[Opening DATA IN THIS EXERCISE section]
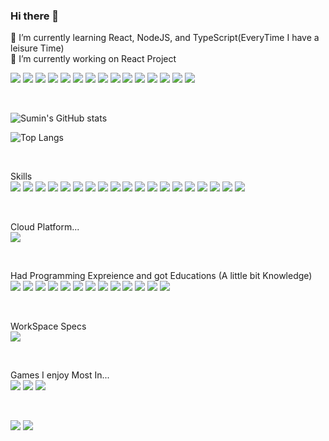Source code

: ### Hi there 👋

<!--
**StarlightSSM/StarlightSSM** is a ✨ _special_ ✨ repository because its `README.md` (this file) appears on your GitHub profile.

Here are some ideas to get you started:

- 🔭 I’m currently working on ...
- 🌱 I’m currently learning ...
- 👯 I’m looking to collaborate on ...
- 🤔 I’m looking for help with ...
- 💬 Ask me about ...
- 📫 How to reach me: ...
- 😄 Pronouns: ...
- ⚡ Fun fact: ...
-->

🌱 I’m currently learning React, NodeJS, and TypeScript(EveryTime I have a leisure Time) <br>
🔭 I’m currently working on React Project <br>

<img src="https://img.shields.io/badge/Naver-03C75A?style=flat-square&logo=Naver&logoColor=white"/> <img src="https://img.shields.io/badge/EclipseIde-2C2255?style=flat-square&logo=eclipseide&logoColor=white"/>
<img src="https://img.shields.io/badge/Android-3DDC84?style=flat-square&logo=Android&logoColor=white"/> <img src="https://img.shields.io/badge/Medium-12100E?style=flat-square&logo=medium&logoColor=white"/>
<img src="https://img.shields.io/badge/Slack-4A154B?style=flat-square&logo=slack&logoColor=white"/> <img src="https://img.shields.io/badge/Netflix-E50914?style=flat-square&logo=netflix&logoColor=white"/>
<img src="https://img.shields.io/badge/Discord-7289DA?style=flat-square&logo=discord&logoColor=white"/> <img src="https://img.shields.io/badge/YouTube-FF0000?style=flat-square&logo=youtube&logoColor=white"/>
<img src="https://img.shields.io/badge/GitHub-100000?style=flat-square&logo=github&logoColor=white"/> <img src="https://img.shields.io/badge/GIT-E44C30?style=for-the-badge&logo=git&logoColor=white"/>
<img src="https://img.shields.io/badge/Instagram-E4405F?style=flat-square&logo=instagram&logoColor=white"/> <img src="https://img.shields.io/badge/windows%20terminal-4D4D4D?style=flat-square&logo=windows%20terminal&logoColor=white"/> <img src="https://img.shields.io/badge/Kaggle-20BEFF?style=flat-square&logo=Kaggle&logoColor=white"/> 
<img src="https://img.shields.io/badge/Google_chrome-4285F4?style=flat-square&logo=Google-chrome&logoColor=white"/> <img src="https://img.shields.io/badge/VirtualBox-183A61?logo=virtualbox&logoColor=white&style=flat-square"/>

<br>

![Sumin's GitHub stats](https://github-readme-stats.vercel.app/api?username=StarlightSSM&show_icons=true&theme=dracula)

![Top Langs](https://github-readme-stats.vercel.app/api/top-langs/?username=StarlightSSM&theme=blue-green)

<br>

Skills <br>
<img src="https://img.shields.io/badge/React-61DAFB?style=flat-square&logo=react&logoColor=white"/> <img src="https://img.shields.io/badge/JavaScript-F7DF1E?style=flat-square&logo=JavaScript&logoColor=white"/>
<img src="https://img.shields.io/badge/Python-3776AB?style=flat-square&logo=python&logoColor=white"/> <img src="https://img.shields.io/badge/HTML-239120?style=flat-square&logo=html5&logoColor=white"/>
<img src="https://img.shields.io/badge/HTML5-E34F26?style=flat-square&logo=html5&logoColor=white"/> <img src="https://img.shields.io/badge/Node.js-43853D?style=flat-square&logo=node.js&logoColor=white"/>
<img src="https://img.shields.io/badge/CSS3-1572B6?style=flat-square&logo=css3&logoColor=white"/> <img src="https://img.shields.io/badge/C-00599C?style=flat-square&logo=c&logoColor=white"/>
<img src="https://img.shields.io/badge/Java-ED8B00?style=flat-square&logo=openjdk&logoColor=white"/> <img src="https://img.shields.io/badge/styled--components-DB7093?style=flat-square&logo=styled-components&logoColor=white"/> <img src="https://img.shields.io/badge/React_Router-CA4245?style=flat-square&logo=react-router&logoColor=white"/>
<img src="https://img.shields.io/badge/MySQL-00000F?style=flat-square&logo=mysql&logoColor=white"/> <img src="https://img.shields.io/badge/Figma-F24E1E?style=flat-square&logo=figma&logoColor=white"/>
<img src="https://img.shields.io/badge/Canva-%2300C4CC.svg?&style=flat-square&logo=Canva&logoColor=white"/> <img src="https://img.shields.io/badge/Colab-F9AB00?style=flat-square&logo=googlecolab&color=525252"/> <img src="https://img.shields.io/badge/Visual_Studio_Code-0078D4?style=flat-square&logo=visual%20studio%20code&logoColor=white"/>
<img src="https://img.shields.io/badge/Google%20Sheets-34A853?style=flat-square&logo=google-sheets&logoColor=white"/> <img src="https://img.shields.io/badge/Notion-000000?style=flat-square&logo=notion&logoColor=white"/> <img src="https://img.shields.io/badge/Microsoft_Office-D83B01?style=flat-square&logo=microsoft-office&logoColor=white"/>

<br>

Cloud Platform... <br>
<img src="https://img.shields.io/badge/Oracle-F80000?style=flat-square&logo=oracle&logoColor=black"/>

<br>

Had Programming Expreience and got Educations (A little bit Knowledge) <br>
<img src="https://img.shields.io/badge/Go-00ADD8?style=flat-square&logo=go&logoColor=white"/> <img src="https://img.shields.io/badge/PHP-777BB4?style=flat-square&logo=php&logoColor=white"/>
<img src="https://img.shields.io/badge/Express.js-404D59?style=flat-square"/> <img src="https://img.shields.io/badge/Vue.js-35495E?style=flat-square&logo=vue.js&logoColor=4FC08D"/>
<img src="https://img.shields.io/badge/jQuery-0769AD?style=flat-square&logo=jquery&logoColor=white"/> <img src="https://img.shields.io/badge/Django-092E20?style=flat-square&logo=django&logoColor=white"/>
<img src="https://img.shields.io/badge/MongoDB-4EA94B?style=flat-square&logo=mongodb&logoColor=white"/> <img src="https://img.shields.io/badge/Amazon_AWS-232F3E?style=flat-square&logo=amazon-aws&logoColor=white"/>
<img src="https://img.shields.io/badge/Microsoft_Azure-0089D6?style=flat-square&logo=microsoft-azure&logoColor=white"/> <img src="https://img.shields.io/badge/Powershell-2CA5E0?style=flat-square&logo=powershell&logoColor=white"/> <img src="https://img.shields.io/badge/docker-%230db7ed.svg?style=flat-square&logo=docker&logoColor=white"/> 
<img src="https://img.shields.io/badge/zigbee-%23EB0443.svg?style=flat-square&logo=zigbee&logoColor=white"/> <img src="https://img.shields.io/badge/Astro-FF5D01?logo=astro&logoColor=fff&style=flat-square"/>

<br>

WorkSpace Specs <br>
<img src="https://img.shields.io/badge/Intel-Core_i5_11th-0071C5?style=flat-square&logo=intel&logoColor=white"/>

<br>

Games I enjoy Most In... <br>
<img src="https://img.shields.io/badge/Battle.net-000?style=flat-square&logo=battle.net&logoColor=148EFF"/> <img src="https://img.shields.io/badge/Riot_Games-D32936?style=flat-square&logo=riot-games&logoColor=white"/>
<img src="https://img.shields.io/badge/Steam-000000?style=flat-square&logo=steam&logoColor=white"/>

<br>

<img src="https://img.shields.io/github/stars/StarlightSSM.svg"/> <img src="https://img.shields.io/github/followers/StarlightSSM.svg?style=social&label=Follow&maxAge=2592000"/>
[Closing DATA IN THIS EXERCISE section]
[Opening DATA IN THIS EXERCISE section]
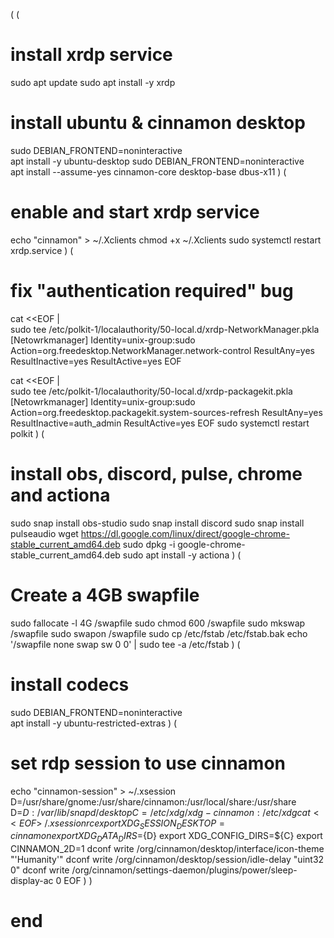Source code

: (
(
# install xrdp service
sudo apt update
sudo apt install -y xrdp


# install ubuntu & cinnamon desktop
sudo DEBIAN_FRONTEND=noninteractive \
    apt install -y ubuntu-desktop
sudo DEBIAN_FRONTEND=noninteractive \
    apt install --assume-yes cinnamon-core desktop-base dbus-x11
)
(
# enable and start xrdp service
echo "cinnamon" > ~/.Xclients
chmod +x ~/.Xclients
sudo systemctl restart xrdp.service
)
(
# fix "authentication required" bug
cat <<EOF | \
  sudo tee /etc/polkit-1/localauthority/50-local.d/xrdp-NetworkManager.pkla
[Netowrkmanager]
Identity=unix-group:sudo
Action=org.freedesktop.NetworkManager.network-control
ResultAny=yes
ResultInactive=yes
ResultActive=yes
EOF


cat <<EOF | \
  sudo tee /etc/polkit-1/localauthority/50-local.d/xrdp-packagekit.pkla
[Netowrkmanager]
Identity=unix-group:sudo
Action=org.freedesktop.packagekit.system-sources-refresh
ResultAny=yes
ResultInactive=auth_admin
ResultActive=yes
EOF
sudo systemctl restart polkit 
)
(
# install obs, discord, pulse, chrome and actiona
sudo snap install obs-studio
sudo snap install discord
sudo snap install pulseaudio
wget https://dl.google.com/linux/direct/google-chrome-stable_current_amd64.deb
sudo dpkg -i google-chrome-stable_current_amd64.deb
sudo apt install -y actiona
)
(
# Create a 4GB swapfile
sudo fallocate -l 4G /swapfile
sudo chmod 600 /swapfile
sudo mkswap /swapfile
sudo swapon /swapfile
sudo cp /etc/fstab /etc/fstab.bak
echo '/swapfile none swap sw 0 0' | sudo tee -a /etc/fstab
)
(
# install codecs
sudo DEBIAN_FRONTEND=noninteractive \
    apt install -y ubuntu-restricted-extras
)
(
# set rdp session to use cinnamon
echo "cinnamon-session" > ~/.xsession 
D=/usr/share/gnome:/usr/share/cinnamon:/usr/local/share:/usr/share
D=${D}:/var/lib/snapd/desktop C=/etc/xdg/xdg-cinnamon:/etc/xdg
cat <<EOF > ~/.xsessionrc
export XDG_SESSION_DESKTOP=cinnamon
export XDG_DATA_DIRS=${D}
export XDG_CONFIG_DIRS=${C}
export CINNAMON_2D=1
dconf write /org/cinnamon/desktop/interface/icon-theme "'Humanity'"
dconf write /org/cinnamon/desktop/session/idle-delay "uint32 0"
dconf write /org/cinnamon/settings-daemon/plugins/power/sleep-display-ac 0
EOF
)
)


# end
[Closing DATA IN THIS EXERCISE section]
Check each line of the records above for the string "service", and report every line that has it.

* **RESULT OF THIS TASK**:
# install xrdp service
# enable and start xrdp service
sudo systemctl restart xrdp.service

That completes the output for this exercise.